The proposed method enables automatic crack detection, which is very useful when inspecting concrete structures. The proposed research also demonstrates the usefulness of various deep learning models in inspecting concrete surfaces. These models ensure frequent and automatic inspection of concrete structures by providing condition information from the data they stores. In general, the proposed work provides a reference for researchers working in the field of crack detection using deep learning techniques to achieve a promising level of accuracy by reducing data collection efforts, and optimizing the model’s computational complexity. The main advantage of the proposed system is its ability to automatically detect and localize cracks using a small amount of input data, and with the minimum computation. The system can be updated by providing additional data from different structures, which can be used to detect several other types of defects in concrete structures. Despite these advantages, the proposed system is not capable of detecting and localizing cracks in real time; however, we consider that the proposed model can be used as a prototype for a real-time robotic video inspection system by integrating it with IoT devices [59]. Moreover, the proposed system is not able to analyze various characteristic of cracks, such as crack width, length, and orientation.

6. Conclusions

In this paper, the performance of five deep learning models, including a proposed customized CNN model, were evaluated for crack detection and localization in concrete structures using eight datasets. The dataset was generated from two publicly available datasets. Experiments were conducted by gradually increasing various factors, e.g., training data size, number of epochs, parameters, and network complexity, to investigate their effect on the performance of the compared models. It can be concluded that there is a direct relationship between model accuracy and the number of samples (training size) used for network training. The customized CNN and VGG-16 model required an optimum amount of training samples with significant variations (based on type of concrete surface, illumination shadowing, and crack patterns). However, increasing the number of training samples without sufficient variation degraded the performance of both the models, as similar image features are analyzed at each epoch. It can also be concluded that promising levels of accuracy can be achieved by using a smaller number of epochs and an optimum number of convolutional layers, by fine tuning hyperparameters of the models for the crack classification task. The number of learnable parameters had a significant effect on the computational time of the models.

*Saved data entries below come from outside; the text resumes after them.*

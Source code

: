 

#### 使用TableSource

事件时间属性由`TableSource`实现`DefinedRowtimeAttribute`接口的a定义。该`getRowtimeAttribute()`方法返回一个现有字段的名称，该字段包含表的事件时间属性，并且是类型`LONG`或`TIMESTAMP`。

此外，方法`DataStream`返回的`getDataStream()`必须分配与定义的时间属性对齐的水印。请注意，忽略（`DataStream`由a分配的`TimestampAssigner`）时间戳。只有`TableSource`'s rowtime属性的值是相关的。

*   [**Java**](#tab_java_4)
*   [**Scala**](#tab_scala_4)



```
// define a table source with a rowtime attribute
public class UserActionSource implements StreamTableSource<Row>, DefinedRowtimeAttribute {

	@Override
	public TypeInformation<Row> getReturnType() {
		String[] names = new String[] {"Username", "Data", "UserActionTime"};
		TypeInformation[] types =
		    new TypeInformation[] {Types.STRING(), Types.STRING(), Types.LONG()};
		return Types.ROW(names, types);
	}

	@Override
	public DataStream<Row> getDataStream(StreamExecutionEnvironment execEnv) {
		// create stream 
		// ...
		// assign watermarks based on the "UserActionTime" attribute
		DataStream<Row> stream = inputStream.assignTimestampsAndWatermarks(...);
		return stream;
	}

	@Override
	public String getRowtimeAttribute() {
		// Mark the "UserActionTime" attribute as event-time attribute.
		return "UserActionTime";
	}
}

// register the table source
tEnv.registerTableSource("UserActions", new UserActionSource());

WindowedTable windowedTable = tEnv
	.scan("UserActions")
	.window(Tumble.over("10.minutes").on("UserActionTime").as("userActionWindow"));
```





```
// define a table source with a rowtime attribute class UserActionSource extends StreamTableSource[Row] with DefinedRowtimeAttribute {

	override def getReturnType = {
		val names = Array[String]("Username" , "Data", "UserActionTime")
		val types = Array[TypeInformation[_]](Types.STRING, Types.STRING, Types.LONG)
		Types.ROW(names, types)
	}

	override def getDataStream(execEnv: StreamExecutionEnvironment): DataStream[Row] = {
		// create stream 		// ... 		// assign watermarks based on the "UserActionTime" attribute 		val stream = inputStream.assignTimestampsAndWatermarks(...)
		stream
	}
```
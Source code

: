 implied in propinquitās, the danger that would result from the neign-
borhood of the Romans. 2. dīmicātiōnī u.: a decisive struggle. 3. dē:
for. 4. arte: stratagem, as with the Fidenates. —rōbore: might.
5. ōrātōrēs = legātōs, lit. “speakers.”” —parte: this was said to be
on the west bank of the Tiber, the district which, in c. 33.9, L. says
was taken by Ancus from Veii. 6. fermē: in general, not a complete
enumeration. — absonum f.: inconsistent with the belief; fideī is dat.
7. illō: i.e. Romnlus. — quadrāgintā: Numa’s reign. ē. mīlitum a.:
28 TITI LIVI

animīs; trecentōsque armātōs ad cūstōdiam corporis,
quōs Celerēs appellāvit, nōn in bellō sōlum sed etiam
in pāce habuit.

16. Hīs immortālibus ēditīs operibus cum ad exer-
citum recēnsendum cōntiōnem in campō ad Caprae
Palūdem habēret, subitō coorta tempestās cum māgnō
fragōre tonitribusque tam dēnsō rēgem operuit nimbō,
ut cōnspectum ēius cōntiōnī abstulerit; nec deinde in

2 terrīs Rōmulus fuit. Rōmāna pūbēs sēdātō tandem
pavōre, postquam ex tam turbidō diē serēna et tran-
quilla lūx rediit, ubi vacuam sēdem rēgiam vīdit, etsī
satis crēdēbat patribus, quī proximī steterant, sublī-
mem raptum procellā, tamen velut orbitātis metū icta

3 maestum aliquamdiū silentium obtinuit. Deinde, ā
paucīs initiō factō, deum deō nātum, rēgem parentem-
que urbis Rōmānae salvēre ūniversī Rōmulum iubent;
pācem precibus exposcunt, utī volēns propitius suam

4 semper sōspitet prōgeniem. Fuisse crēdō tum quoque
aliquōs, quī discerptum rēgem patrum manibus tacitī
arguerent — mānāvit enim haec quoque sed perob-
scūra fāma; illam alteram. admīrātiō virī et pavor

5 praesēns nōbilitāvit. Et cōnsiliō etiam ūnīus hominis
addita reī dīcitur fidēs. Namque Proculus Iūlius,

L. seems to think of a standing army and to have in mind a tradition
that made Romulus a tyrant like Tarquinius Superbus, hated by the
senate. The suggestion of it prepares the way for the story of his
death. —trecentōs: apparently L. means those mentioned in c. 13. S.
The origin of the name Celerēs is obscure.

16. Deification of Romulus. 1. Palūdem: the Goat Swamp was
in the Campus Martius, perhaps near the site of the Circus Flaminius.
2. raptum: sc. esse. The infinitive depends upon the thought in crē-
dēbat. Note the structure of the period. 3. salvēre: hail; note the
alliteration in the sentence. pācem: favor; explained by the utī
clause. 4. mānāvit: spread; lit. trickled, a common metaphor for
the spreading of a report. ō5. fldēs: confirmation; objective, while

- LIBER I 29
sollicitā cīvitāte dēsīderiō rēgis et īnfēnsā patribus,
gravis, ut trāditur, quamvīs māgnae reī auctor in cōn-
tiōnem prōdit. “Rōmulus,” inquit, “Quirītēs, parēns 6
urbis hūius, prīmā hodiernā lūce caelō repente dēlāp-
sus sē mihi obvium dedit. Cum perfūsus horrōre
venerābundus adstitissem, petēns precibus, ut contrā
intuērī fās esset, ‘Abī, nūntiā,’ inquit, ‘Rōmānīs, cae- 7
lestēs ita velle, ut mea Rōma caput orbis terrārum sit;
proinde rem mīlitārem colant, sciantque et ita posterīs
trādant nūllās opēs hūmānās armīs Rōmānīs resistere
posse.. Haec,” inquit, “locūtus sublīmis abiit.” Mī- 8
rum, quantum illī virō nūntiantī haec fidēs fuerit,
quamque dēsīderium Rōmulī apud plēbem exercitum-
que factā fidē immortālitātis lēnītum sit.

The customized CNN and pre-trained models (e.g., VGG-16) can be used for automatic concrete crack detection and localization. The performance of both the models was comparable, however, the computational time and complexity of the proposed CNN model was less than the VGG-16 model. The proposed model showed better accuracy in the training, validation, and testing phases, and the features learned by this model guarantee high performance. It can also be concluded that increasing the number of layers, parameters, and training samples with minimum heterogeneity did not have a significant effect on the crack detection performance of the proposed model. However, these factors increase computational time and cause model overfitting. In conclusion, training a customized CNN model with a small amount of data and high performance is the best option for practical crack detection in concrete surfaces. In the future, we plan to explore new strategies [60] for the development of a concrete crack geometry and width estimation system at a pixel level.